Claim that Unemployment Figures Were Cooked Not so “Ludicrous” After All?
When the September unemployment figures were announced a month before the presidential election as having miraculously declined to below 8% for the first time since the current administration started, more than a few speculated that there may have been some book-cooking in the back room.
In response, Labor Secretary Hilda Solis, said she was “insulted” by the notion that her department might have fudged the numbers, and that any such contention was “ludicrous”:
“I’m insulted when I hear that, because we have a very professional civil service organization where you have top, top economists,” Solis said on CNBC.
“These are our best trained and best skilled individuals working at the BLS. It’s really ludicrous to hear that kind of statement.”
Well, maybe not so much.
The Labor Department the following week reported that weekly jobless claims had fallen by 30,000 to 339,000, their lowest level since February 2008, and the media quickly broadcast that good news as well.

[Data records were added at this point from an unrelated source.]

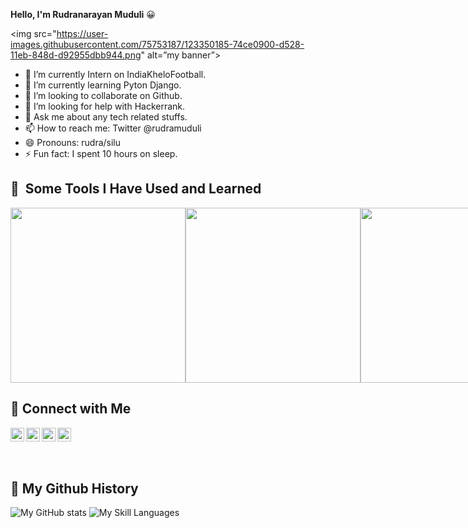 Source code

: **Hello, I'm Rudranarayan Muduli** &#128512;

<img src="https://user-images.githubusercontent.com/75753187/123350185-74ce0900-d528-11eb-848d-d92955dbb944.png" alt=”my banner”>

- 🔭 I’m currently Intern on IndiaKheloFootball.
- 🌱 I’m currently learning Pyton Django.
- 👯 I’m looking to collaborate on Github.
- 🤔 I’m looking for help with Hackerrank.
- 💬 Ask me about any tech related stuffs.
- 📫 How to reach me: Twitter @rudramuduli
- 😄 Pronouns: rudra/silu
- ⚡ Fun fact: I spent 10 hours on sleep.

<h2> 🚀 &nbsp;Some Tools I Have Used and Learned</h2>

<div style="display:flex;flex-direction:row;">
<img src="https://skills.thijs.gg/icons?i=py" style="width:7vh;">
<img src="https://skills.thijs.gg/icons?i=django" style="width:7vh;">
<img src="https://skills.thijs.gg/icons?i=flask" style="width:7vh;">
<img src="https://skills.thijs.gg/icons?i=fastapi" style="width:7vh;">
<img src="https://skills.thijs.gg/icons?i=html" style="width:7vh;">
<img src="https://skills.thijs.gg/icons?i=css" style="width:7vh;">
<img src="https://skills.thijs.gg/icons?i=js" style="width:7vh;">
<img src="https://skills.thijs.gg/icons?i=mysql" style="width:7vh;">
<img src="https://skills.thijs.gg/icons?i=git" style="width:7vh;">
<img src="https://skills.thijs.gg/icons?i=c" style="width:7vh;">
<img src="https://skills.thijs.gg/icons?i=java" style="width:7vh;">
<img src="https://skills.thijs.gg/icons?i=docker" style="width:7vh;">
</div>

<h2> &#128508; Connect with Me</h2>
<div style="display:flex;flex-direction:row;">
<img align="left" alt="codeSTACKr | LinkedIn" width="22px" src="https://cdn.jsdelivr.net/npm/simple-icons@v3/icons/instagram.svg" />
<img align="left" alt="codeSTACKr | Twitter" width="22px" src="https://cdn.jsdelivr.net/npm/simple-icons@v3/icons/twitter.svg" />
<img align="left" alt="codeSTACKr | LinkedIn" width="22px" src="https://cdn.jsdelivr.net/npm/simple-icons@v3/icons/linkedin.svg" />
<img align="left" alt="codeSTACKr | LinkedIn" width="22px" src="https://cdn.jsdelivr.net/npm/simple-icons@v3/icons/facebook.svg" />
</div>
<br><br>

<h2> &#128508; My Github History </h2>

![My GitHub stats](https://github-readme-stats.vercel.app/api?username=iamrudra-narayan&show_icons=true&theme=gruvbox)
![My Skill Languages](https://github-readme-stats.vercel.app/api/top-langs/?username=iamrudra-narayan&layout=compact)


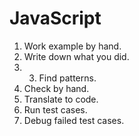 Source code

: # JavaScript
1) Work example by hand.
2)  Write down what you did.
3)  3) Find patterns.
 4) Check by hand.
 5) Translate to code.
 6) Run test cases.
7) Debug failed test cases.
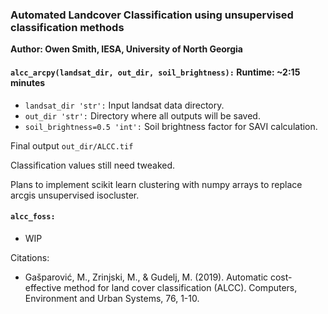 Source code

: ### Automated Landcover Classification using unsupervised classification methods

**Author: Owen Smith, IESA, University of North Georgia**

#### `alcc_arcpy(landsat_dir, out_dir, soil_brightness):` Runtime: ~2:15 minutes
* `landsat_dir 'str':` Input landsat data directory.
* `out_dir 'str':` Directory where all outputs will be saved.
* `soil_brightness=0.5 'int':` Soil brightness factor for SAVI calculation.

Final output `out_dir/ALCC.tif`

Classification values still need tweaked.

Plans to implement scikit learn clustering with numpy arrays to replace arcgis unsupervised isocluster.

#### `alcc_foss:`
* WIP

Citations: 
- Gašparović, M., Zrinjski, M., & Gudelj, M. (2019). Automatic cost-effective 
  method for land cover classification (ALCC). Computers, Environment and Urban 
  Systems, 76, 1-10.
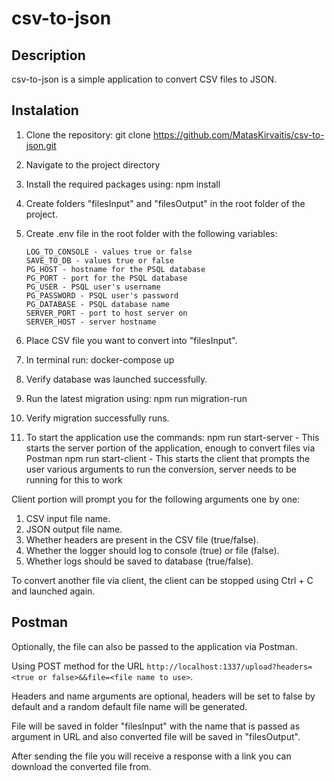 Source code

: # csv-to-json

## Description
csv-to-json is a simple application to convert CSV files to JSON.

## Instalation

1. Clone the repository: git clone https://github.com/MatasKirvaitis/csv-to-json.git
2. Navigate to the project directory
3. Install the required packages using: npm install
4. Create folders "filesInput" and "filesOutput" in the root folder of the project.
5. Create .env file in the root folder with the following variables:

   `LOG_TO_CONSOLE - values true or false`  
   `SAVE_TO_DB - values true or false`  
   `PG_HOST - hostname for the PSQL database`  
   `PG_PORT - port for the PSQL database`  
   `PG_USER - PSQL user's username`  
   `PG_PASSWORD - PSQL user's password`  
   `PG_DATABASE - PSQL database name`  
   `SERVER_PORT - port to host server on`  
   `SERVER_HOST - server hostname`  

7. Place CSV file you want to convert into "filesInput".
8. In terminal run: docker-compose up
9. Verify database was launched successfully.
10. Run the latest migration using: npm run migration-run
11. Verify migration successfully runs.
12. To start the application use the commands:
         npm run start-server - This starts the server portion of the application, enough to convert files via Postman
         npm run start-client - This starts the client that prompts the user various arguments to run the conversion, server needs to be running for this to work

Client portion will prompt you for the following arguments one by one:
  1. CSV input file name.
  2. JSON output file name.
  3. Whether headers are present in the CSV file (true/false).
  4. Whether the logger should log to console (true) or file (false).
  5. Whether logs should be saved to database (true/false).

To convert another file via client, the client can be stopped using Ctrl + C and launched again.

## Postman
Optionally, the file can also be passed to the application via Postman.

Using POST method for the URL `http://localhost:1337/upload?headers=<true or false>&&file=<file name to use>`.

Headers and name arguments are optional, headers will be set to false by default and a random default file name will be generated.

File will be saved in folder "filesInput" with the name that is passed as argument in URL and also converted file will be saved in "filesOutput".

After sending the file you will receive a response with a link you can download the converted file from.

However, Labor soon revealed that “one major state” had failed to “fully document” its jobless claims. Speculation focused on California, but the California State “Employment Development” Department (now there’s a misnomer—in fact, its primary function is to dole out unemployment pay) “strongly denied” the charge:
“Reports that California failed to fully report data to the U.S. Department of Labor, as required, are incorrect and irresponsible,” California Employment Development Department director Pam Harris said in a statement last week.
Yesterday, the feds fessed up. Yes, it’s true: California had under-reported jobless claims, and this week’s are now 46,000 higher, for a total of 388,000 new claims.
The agency in charge of reporting the data to the feds — the California Labor & Workforce Development Agency — is headed by a political appointee, appointed by Democratic governor Jerry Brown: Marty Morgenstern.
According to campaign disclosure records, Morgenstern donated $4,600 — the maximum amount allowed by law — to the 2008 Obama camapaign, beginning with a $1,000 contribution to Obama for America in February 2008. Morgenstern followed up that donation with a $1,300 contribution in June, and then a $2,300 payout in early September.
On all three disclosures, Morgenstern indicated that he was either “not employed” or “retired.”
“Top, top economists,” indeed. I’ll take mine Austrian.